Mom tried to settle things down, “Now, Slack….”
“Shaddup! It was you that lied and said
I done it!”
“Well, Slack, that was business, and I thought we had a deal.”
“Deal? Your pretty boy fucked up big
time, and you expected me to take the fall?”
Mom tried to be reassuring, “Mistakes were made, but we all need to move
forward.”
“First you never paid me for all the work I done, then you leave me with a
lynch mob. You all just don’t give a
damn.”
Mom tried to be soothing, “Slack, dear, it wasn’t like that at all. We were planning to come back for you as soon
as we had the bail money together.”
“Bullshit!”
Mom tried to change the conversation, “How did you manage to find us so
quickly?”
He grabbed “The Intimate Venue Tour” guide from his back pocket and threw it on
the floor. “I knew where you’d be. And you can’t hide that bus. What kind of an idiot do you think I
am?” Slack trained his pistol on The
Cowridge Clan all huddled in bed.
“Now, Slack, dear,” Mom tried to sound calm, “please, put the gun down.”
We’ll never know what else Mom had to say.
The pop of the revolver made us all jump. And when we landed, Mom wasn’t gonna get to
finish her thought or any other thought again, since her jaw separated from her
face by the bullet’s impact and her body fell lifeless to the floor.
Bobby stared in shock and horror at the newly ventilated Mom Cowridge, his own
mouth wide agape. “Slack, man, here!” Bobby pleaded, sounding really desperate. “Here, man, I know you have a ton of reasons
to be mad! But here, c’mon, take
this! Take it, man! We always meant to pay you! Honest!”
Bobby produced a wad of $100 bills and fanned them on the bed. (Where those C-notes came from I could not
say, since he was buck naked the whole time.)
Slack laughed. “Die, midget!” He emptied
bullets in Bobby’s chest, and blood spouted and pooled where his body crumpled
into an obscene position next to the bed.
Cherrie seemed to grasp the danger of the moment as she tried to wriggle under the
sheet and outta sight.
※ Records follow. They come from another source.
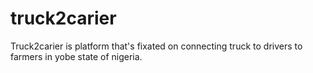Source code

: # truck2carier
Truck2carier is platform that's fixated on connecting truck to drivers to farmers in yobe state of nigeria.
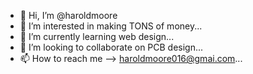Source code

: - 👋 Hi, I’m @haroldmoore
- 👀 I’m interested in making TONS of money...
- 🌱 I’m currently learning web design...
- 💞️ I’m looking to collaborate on PCB design...
- 📫 How to reach me --> haroldmoore016@gmai.com...

<!---
haroldmoore/haroldmoore is a ✨ special ✨ repository because its `README.md` (this file) appears on your GitHub profile.
You can click the Preview link to take a look at your changes.
--->
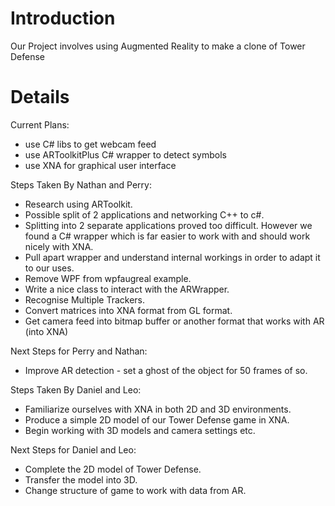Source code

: # Introduction #

Our Project involves using Augmented Reality to make a clone of Tower Defense


# Details #

Current Plans:

  * use C# libs to get webcam feed
  * use ARToolkitPlus C# wrapper to detect symbols
  * use XNA for graphical user interface

Steps Taken By Nathan and Perry:
  * Research using ARToolkit.
  * Possible split of 2 applications and networking C++ to c#.
  * Splitting into 2 separate applications proved too difficult. However we found a C# wrapper which is far easier to work with and should work nicely with XNA.
  * Pull apart wrapper and understand internal workings in order to adapt it to our uses.
  * Remove WPF from wpfaugreal example.
  * Write a nice class to interact with the ARWrapper.
  * Recognise Multiple Trackers.
  * Convert matrices into XNA format from GL format.
  * Get camera feed into bitmap buffer or another format that works with AR (into XNA)

Next Steps for Perry and Nathan:
  * Improve AR detection - set a ghost of the object for 50 frames of so.

Steps Taken By Daniel and Leo:
  * Familiarize ourselves with XNA in both 2D and 3D environments.
  * Produce a simple 2D model of our Tower Defense game in XNA.
  * Begin working with 3D models and camera settings etc.

Next Steps for Daniel and Leo:
  * Complete the 2D model of Tower Defense.
  * Transfer the model into 3D.
  * Change structure of game to work with data from AR.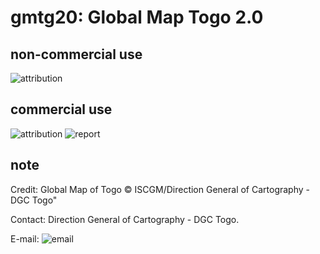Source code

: # gmtg20: Global Map Togo 2.0
## non-commercial use
![attribution](https://globalmaps.github.io/globalmaps/attribution.png)
## commercial use
![attribution](https://globalmaps.github.io/globalmaps/attribution.png)  ![report](https://globalmaps.github.io/globalmaps/report.png)

## note
Credit: Global Map of Togo © ISCGM/Direction General of Cartography - DGC Togo"

Contact: Direction General of Cartography - DGC Togo.

E-mail: ![email](https://www.iscgm.org/gmd/images/email/togo.png)
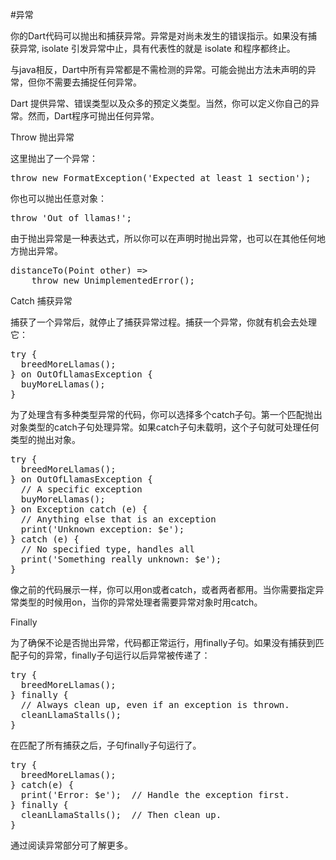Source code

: #异常

你的Dart代码可以抛出和捕获异常。异常是对尚未发生的错误指示。如果没有捕获异常, isolate 引发异常中止，具有代表性的就是 isolate 和程序都终止。

与java相反，Dart中所有异常都是不需检测的异常。可能会抛出方法未声明的异常，但你不需要去捕捉任何异常。

Dart 提供异常、错误类型以及众多的预定义类型。当然，你可以定义你自己的异常。然而，Dart程序可抛出任何异常。

Throw 抛出异常

这里抛出了一个异常：

<pre>
throw new FormatException('Expected at least 1 section');
</pre>
你也可以抛出任意对象：

<pre>
throw 'Out of llamas!';
</pre>
由于抛出异常是一种表达式，所以你可以在声明时抛出异常，也可以在其他任何地方抛出异常。

<pre>
distanceTo(Point other) =>
    throw new UnimplementedError();
</pre>
Catch 捕获异常

捕获了一个异常后，就停止了捕获异常过程。捕获一个异常，你就有机会去处理它：

<pre>
try {
  breedMoreLlamas();
} on OutOfLlamasException {
  buyMoreLlamas();
}
</pre>

为了处理含有多种类型异常的代码，你可以选择多个catch子句。第一个匹配抛出对象类型的catch子句处理异常。如果catch子句未载明，这个子句就可处理任何类型的抛出对象。

<pre>
try {
  breedMoreLlamas();
} on OutOfLlamasException {
  // A specific exception
  buyMoreLlamas();
} on Exception catch (e) {
  // Anything else that is an exception
  print('Unknown exception: $e');
} catch (e) {
  // No specified type, handles all
  print('Something really unknown: $e');
}
</pre>
像之前的代码展示一样，你可以用on或者catch，或者两者都用。当你需要指定异常类型的时候用on，当你的异常处理者需要异常对象时用catch。


Finally

为了确保不论是否抛出异常，代码都正常运行，用finally子句。如果没有捕获到匹配子句的异常，finally子句运行以后异常被传递了：


<pre>
try {
  breedMoreLlamas();
} finally {
  // Always clean up, even if an exception is thrown.
  cleanLlamaStalls();
}
</pre>

在匹配了所有捕获之后，子句finally子句运行了。

<pre>
try {
  breedMoreLlamas();
} catch(e) {
  print('Error: $e');  // Handle the exception first.
} finally {
  cleanLlamaStalls();  // Then clean up.
}
</pre>
通过阅读异常部分可了解更多。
Slack walked over
and tore the sheet back. He ripped
Traveling Man outta her hands and beat her to a motionless pulp with it.
Buffy had already slipped out of bed and gnawed off the wraps on her hand, and
the wild pounding of the tambourine was so intense you couldn’t hear gunfire as
Slack took her out with a single shot.
Freddy was sitting up in bed with his eyes shut tight, shaking and quivering,
his fists stuffed into his mouth thumbs-out, making a high-pitched whine.
Slack snarled, “You can’t fuck with people without paying the price.” He aimed the gun and fired. “Yeah, you bet!”
I witnessed the famous thumb part company from the hand of the star of the
third most popular singing family in American TV history. The ex-roadie plugged him with several more
shots and erased forever the plastic smile on Fabulous Freddy’s face.
Before this murderous rampage could get any worse, I decided it was high time for me to split the Monett 4 Motel in Elba, Nebraska. Fortunately, Slack never saw me cringing behind the door, so he didn’t notice when I escaped outta the bathroom window of Room #18 and ran like hell from the scene of the massacre.